Standard Chartered is expected to spend about $.3 billion to buy back its shares after seeing quarterly profits that were higher than what analysts were expecting. The bank, based in London, announced on Thursday that the repurchase is part of a bigger plan to return about $8 billion to shareholders between 2024 and 2026.
The bank had already launched a $1.5 billion buyback at the start of the year, making this its second in the last six months. The second quarter results showed a pretax profit of about $2.4 billion in the last three months ending June 30, topping the $1.9 billion estimate tracked by Bloomberg. Standard Chartered also said its stock traded at about £13.70 in London by Thursday, showing a gain of over 30% this year, despite taking a hit earlier in April when US President Donald Trump announced new global tariffs under what he called “Liberation Day.”
Clients bring in $16 billion as Standard Chartered slashes costs
Aside from its profits being on the rise, Standard Chartered also revealed that its wealth division brought in $16 billion in new client assets during the quarter, an all-time high. This cash helped push pre-tax profits up by 44%, compared to the same time last year. In total, the bank saw about $2.3 billion in quarterly profits, higher than the $1.6 billion it saw last year, and the $1.7 billion that analysts had predicted.
The bank’s key profitability metric, return on tangible equity, also jumped to 17.9%, beating expectations of 11.7%, and improving from 10.4% in the same quarter a year ago. In addition, Standard Chartered says it is still in a $1.5 billion cost-cutting program called “Fit for Growth.” That initiative is focused on making the bank leaner by trimming unnecessary expenses and dumping underperforming operations. These cost reductions range in size from small fixes worth a few hundred thousand dollars to major moves costing tens of millions.

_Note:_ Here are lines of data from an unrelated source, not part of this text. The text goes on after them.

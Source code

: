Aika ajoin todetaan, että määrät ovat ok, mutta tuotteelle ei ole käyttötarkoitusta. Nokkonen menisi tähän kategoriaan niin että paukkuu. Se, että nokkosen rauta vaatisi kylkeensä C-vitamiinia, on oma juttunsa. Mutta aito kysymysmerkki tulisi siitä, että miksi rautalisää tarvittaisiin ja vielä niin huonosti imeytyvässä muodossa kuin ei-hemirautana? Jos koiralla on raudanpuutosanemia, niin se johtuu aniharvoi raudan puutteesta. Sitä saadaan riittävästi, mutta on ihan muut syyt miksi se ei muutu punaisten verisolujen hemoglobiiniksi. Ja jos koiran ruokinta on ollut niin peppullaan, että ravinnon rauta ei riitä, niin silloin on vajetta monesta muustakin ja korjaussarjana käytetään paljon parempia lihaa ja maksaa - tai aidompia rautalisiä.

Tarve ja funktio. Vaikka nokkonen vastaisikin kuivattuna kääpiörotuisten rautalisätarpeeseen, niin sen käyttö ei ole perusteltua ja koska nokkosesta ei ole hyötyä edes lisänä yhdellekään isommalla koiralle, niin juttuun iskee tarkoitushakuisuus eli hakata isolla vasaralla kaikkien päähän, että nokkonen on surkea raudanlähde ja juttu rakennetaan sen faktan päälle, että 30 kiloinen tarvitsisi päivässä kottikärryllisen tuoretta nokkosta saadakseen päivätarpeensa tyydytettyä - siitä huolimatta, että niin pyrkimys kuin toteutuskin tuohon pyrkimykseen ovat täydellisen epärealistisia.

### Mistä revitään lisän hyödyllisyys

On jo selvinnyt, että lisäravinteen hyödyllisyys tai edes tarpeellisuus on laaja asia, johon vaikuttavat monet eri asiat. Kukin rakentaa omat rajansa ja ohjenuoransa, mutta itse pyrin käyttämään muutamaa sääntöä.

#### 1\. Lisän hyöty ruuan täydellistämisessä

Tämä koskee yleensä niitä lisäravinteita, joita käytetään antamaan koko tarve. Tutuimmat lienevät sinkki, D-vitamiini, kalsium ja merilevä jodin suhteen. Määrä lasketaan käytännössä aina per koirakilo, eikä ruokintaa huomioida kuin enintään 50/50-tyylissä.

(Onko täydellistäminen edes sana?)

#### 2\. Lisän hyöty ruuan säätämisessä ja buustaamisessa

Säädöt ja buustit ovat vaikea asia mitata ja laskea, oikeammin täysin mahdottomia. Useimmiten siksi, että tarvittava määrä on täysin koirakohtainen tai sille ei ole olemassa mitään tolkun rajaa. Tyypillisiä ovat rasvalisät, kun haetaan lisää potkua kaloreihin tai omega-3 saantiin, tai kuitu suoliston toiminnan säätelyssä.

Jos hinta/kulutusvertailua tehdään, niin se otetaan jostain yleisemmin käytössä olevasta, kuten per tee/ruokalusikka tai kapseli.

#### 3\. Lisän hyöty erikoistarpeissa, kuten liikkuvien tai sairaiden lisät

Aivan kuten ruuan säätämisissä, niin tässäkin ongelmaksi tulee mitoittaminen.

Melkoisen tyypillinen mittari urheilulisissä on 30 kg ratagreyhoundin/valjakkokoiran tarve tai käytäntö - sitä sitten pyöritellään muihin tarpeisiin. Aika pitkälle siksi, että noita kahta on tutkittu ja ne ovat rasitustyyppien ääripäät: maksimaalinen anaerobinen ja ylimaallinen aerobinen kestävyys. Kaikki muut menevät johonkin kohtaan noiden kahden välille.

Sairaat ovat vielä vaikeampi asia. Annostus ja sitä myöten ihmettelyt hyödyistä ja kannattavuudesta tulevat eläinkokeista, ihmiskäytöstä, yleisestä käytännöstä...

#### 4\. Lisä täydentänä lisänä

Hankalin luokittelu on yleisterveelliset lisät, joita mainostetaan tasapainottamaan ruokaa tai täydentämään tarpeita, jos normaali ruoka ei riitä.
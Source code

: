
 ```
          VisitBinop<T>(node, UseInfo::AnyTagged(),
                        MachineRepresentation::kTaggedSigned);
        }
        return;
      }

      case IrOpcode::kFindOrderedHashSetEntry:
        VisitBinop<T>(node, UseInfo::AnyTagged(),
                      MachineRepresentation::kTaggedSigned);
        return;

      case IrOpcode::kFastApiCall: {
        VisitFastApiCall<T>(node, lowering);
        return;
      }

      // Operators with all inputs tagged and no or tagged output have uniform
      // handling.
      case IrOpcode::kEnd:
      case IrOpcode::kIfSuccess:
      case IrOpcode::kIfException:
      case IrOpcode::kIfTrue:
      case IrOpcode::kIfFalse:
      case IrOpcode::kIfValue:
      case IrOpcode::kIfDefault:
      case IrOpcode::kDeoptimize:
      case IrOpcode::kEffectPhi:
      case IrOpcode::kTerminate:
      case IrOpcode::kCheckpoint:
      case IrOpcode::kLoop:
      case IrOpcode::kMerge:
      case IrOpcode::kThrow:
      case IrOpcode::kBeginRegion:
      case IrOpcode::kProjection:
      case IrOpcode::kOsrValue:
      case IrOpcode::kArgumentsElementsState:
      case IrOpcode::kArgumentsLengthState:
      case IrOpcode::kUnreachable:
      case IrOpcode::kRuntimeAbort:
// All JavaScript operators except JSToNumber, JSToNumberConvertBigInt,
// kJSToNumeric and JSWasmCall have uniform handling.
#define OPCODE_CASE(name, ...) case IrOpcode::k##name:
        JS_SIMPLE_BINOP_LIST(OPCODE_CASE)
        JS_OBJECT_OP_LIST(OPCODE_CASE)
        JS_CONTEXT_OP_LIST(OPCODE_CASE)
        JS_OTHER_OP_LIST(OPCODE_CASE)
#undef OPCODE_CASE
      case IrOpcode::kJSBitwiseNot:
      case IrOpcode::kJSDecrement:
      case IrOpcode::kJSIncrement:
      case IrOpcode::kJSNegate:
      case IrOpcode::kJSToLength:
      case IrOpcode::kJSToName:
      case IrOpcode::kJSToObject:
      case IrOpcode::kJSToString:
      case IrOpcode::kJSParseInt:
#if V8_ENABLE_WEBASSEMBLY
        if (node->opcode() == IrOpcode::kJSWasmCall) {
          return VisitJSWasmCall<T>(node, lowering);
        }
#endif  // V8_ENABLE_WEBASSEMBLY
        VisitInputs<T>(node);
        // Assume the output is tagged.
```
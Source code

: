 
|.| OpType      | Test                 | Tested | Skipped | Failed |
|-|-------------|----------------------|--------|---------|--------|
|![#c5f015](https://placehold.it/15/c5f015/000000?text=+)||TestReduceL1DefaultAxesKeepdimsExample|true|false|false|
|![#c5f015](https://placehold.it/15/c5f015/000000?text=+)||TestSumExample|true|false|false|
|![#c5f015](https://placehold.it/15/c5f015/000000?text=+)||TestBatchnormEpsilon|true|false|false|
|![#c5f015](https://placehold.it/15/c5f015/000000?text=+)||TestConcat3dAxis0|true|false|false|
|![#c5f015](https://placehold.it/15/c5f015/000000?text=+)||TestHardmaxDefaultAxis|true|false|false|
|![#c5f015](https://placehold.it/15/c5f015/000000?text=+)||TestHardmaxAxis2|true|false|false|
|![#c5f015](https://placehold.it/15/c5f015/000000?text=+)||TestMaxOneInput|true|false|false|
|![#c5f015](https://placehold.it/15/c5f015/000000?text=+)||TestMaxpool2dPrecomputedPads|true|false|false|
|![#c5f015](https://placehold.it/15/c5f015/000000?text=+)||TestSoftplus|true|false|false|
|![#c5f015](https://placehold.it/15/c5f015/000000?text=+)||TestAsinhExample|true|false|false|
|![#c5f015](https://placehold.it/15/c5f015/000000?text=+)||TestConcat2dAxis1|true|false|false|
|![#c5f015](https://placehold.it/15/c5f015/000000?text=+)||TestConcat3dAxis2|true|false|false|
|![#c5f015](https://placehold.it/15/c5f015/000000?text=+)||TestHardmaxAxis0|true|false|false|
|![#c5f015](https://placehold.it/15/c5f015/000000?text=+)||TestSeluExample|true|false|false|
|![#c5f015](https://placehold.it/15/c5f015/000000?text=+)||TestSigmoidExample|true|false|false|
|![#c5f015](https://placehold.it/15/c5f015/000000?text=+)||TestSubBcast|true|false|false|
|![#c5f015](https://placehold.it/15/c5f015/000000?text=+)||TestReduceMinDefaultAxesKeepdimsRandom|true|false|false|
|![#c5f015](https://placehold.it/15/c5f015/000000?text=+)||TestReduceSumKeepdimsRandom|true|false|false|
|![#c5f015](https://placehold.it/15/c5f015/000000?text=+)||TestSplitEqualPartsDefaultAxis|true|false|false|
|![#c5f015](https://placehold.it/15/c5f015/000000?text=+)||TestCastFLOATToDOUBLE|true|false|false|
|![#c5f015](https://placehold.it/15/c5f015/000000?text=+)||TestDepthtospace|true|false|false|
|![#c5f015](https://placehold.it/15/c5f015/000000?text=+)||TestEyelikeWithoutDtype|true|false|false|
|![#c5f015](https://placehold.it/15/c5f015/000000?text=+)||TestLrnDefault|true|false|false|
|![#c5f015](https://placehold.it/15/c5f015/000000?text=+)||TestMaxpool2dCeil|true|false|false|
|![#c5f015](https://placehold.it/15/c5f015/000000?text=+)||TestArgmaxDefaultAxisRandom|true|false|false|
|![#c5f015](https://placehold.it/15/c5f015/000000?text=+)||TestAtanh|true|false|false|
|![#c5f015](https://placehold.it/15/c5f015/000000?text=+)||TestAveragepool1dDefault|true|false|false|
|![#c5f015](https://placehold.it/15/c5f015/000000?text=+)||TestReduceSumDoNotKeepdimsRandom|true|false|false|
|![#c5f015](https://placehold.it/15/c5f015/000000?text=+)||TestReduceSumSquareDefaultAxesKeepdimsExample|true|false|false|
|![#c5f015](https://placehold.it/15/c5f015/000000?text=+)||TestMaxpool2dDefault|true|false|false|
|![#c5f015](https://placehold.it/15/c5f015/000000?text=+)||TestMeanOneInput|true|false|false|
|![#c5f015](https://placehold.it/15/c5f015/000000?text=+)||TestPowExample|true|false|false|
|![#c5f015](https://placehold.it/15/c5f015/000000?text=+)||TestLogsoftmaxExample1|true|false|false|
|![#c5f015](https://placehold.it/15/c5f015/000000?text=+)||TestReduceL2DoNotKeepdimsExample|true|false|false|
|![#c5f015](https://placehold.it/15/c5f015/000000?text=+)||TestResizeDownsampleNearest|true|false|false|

Around half of the costs are set to be hit this year, with the bank set to focus on additional information because it plans to shut down non-core business and scale down infrastructure, reducing property costs. CEO Bill Winters, who just marked his 10th anniversary running the bank last month, has been driving most of these changes. His tenure hasn’t been quiet. In the past decade, Bill has overseen multiple changes, launched a series of reorganisations, and cut thousands of jobs as part of a broader strategy to reduce risks and get the bank back on track.
He has also been taking the bank through tricky markets in Asia, Africa, and the Middle East, where Standard Chartered has its deepest roots. “We’re performing well, while keeping a tight grip on costs, credit risk, and capital,” Bill said in Thursday’s earnings statement. “Our strong first-half performance reflects continued successful execution of our strategy, through our focus on cross-border and affluent banking.”
He added, “Through our unique network across Asia, Africa, and the Middle East, we offer our clients the means to navigate volatile external conditions.” While the broader banking sector continues to wrestle with rising political risk amid the fallout from Trump’s trade war, Standard Chartered is hoping that tightening operations and returning cash to investors is the right path forward. The bank is presently staying aggressive on both fronts by cutting costs and buying back shares, as the environment becomes more predictable.